• _What the task requires_
The answer must be a single number: how many lines in this listing hold the word "left".

---------- Records to use ----------

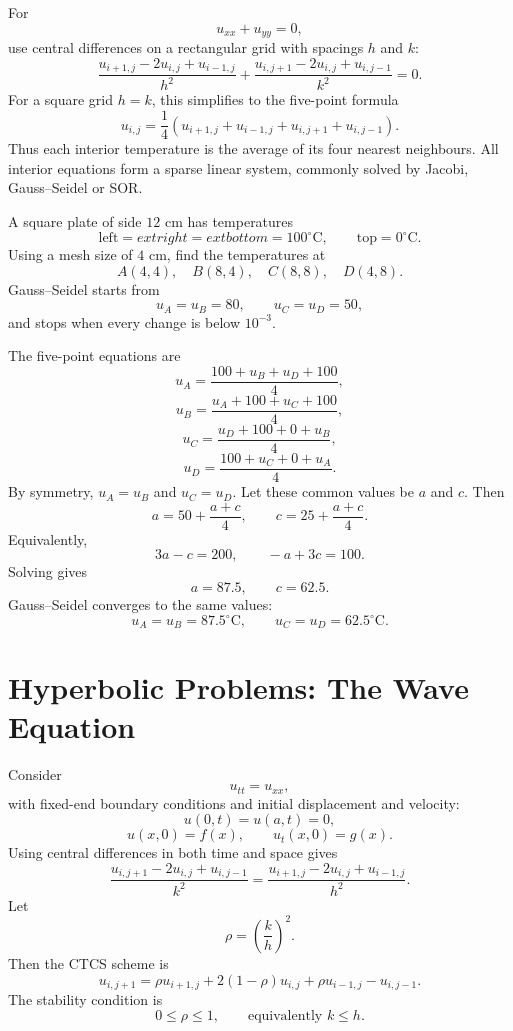 For
\[
 u_{xx}+u_{yy}=0,
\]
use central differences on a rectangular grid with spacings $h$ and $k$:
\[
 \frac{u_{i+1,j}-2u_{i,j}+u_{i-1,j}}{h^2}
 +
 \frac{u_{i,j+1}-2u_{i,j}+u_{i,j-1}}{k^2}=0.
\]
For a square grid $h=k$, this simplifies to the five-point formula
\[
 \boxed{
 u_{i,j}=\frac14
 \left(u_{i+1,j}+u_{i-1,j}+u_{i,j+1}+u_{i,j-1}\right)
 }.
\]
Thus each interior temperature is the average of its four nearest neighbours.  All interior equations form a sparse linear system, commonly solved by Jacobi, Gauss--Seidel or SOR.

\begin{example}
A square plate of side $12$ cm has temperatures
\[
 \text{left}=	ext{right}=	ext{bottom}=100^\circ\mathrm C,
 \qquad
 \text{top}=0^\circ\mathrm C.
\]
Using a mesh size of $4$ cm, find the temperatures at
\[
 A(4,4),\quad B(8,4),\quad C(8,8),\quad D(4,8).
\]
Gauss--Seidel starts from
\[
 u_A=u_B=80,
 \qquad u_C=u_D=50,
\]
and stops when every change is below $10^{-3}$.
\end{example}

\begin{solution}[7.0cm]
The five-point equations are
\[
 u_A=\frac{100+u_B+u_D+100}{4},
\]
\[
 u_B=\frac{u_A+100+u_C+100}{4},
\]
\[
 u_C=\frac{u_D+100+0+u_B}{4},
\]
\[
 u_D=\frac{100+u_C+0+u_A}{4}.
\]
By symmetry, $u_A=u_B$ and $u_C=u_D$.  Let these common values be $a$ and $c$.  Then
\[
 a=50+\frac{a+c}{4},
 \qquad
 c=25+\frac{a+c}{4}.
\]
Equivalently,
\[
 3a-c=200,
 \qquad
 -a+3c=100.
\]
Solving gives
\[
 a=87.5,
 \qquad c=62.5.
\]
Gauss--Seidel converges to the same values:
\[
 u_A=u_B=87.5^\circ\mathrm C,
 \qquad
 u_C=u_D=62.5^\circ\mathrm C.
\]
\end{solution}

\section{Hyperbolic Problems: The Wave Equation}

Consider
\[
 u_{tt}=u_{xx},
\]
with fixed-end boundary conditions and initial displacement and velocity:
\[
 u(0,t)=u(a,t)=0,
\]
\[
 u(x,0)=f(x),
 \qquad
 u_t(x,0)=g(x).
\]
Using central differences in both time and space gives
\[
 \frac{u_{i,j+1}-2u_{i,j}+u_{i,j-1}}{k^2}
 =
 \frac{u_{i+1,j}-2u_{i,j}+u_{i-1,j}}{h^2}.
\]
Let
\[
 \rho=\left(\frac{k}{h}\right)^2.
\]
Then the CTCS scheme is
\[
 \boxed{
 u_{i,j+1}
 =\rho u_{i+1,j}+2(1-\rho)u_{i,j}
 +\rho u_{i-1,j}-u_{i,j-1}
 }.
\]
The stability condition is
\[
 0\le\rho\le1,
 \qquad\text{equivalently }k\le h.
\]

----------

• _Exercise response_
3